Hyundai Asan has the most riding on the prospect of a peaceful peninsula.

It paid $1.2 billion to buy exclusive rights for Kaesong and Mount Kumgang, and has interests in railroads and infrastructure projects including reconnecting inter-Korean railways.

Hyundai Asan’s rights to land the size of Manhattan in Kaesong last for 50 years, and it has a plan to build an even bigger factory town if the complex reopens, accommodating 2,000 companies and 350,000 North Korean workers.

Less than 5 percent of the total property in Kaesong has been developed currently, Hyundai told Reuters.

Officials say Hyundai has also agreed with the North to run tours in the coastal city of Wonsan, which North Korean leader Kim Jong Un is trying to build into a hotspot for tourism and foreign investment, as well as Mount Paektu, the famed homeland of both Koreas.

Hyundai’s Baek said the company is also in talks with Seoul and state-run corporations about projects to reconnect railroads between the North and South.

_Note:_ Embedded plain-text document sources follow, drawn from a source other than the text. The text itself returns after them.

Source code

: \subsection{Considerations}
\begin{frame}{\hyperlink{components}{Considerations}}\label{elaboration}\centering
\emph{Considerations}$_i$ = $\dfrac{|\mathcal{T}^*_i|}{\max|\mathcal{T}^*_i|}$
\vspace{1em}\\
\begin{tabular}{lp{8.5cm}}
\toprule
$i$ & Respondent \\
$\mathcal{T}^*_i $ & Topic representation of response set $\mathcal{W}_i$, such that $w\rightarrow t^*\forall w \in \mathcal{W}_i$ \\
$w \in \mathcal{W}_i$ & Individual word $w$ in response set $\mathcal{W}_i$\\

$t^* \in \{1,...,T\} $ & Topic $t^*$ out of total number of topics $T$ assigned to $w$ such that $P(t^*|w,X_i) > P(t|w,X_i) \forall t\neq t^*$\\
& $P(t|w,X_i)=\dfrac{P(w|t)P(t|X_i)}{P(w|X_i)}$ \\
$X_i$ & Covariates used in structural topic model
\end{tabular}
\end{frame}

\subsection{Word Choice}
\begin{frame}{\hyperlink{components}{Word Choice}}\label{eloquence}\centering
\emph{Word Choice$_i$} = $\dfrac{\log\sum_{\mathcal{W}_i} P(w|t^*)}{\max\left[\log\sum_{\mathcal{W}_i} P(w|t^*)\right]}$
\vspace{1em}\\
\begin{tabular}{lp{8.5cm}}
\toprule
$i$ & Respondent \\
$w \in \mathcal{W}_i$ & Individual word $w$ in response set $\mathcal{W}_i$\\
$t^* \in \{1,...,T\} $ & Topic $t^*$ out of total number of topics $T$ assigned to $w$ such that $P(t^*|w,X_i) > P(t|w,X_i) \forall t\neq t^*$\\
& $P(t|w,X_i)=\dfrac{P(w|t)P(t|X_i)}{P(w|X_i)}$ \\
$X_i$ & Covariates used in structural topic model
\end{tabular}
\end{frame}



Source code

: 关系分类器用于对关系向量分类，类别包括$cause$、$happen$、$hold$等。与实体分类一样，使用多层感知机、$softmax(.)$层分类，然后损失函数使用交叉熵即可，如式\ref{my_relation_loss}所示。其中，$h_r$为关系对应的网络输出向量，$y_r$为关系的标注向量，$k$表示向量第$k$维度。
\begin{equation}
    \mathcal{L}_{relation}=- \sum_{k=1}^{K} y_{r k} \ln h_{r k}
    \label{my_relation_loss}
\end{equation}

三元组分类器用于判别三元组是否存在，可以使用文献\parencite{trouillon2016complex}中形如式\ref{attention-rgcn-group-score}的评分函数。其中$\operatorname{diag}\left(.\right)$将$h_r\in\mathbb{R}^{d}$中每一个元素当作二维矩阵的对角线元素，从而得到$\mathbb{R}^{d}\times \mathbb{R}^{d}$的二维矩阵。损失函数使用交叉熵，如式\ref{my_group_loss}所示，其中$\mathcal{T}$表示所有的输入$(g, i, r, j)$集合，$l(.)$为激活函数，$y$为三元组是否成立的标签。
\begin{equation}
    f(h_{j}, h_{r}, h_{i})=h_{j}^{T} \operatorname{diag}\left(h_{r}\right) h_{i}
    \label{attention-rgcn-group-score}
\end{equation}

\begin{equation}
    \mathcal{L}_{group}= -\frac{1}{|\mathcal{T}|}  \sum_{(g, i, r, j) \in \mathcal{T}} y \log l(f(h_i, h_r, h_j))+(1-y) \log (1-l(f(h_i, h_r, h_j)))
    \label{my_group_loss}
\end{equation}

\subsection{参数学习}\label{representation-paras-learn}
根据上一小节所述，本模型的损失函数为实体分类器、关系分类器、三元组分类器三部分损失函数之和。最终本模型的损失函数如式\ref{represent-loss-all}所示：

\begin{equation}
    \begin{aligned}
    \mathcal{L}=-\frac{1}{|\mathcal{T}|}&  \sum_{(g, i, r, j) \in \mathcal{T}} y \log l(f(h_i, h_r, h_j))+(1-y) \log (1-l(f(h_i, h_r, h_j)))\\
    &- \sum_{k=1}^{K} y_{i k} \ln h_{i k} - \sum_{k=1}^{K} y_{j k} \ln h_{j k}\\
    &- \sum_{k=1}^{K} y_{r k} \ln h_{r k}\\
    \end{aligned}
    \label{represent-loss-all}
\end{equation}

“The government respects Hyundai’s business rights it signed with the North,” said a spokeswoman at South Korea’s Unification Ministry, who did not respond to a question about its discussions with Hyundai.

NO LOVE FROM WASHINGTON

South Korean government officials and business executives say the biggest hurdle is opposition from Washington, which wants to maintain sanctions until Pyongyang completely denuclearizes.

In July, Mark Lambert, director for Korean affairs at the U.S. State Department, called about 10 South Korean businessmen for a meeting at the U.S. embassy in Seoul to deliver a stern message: No resumption of any businesses until denuclearization.

“The mood in the room was bleak,” said SJTech Chairman Yoo Chang-geun, who used to operate a factory at Kaesong and attended the meeting.

Baek, who was also present, unsuccessfully argued Kaesong and Mount Kumgang should be waived from sanctions “to show our goodwill to North Korea.”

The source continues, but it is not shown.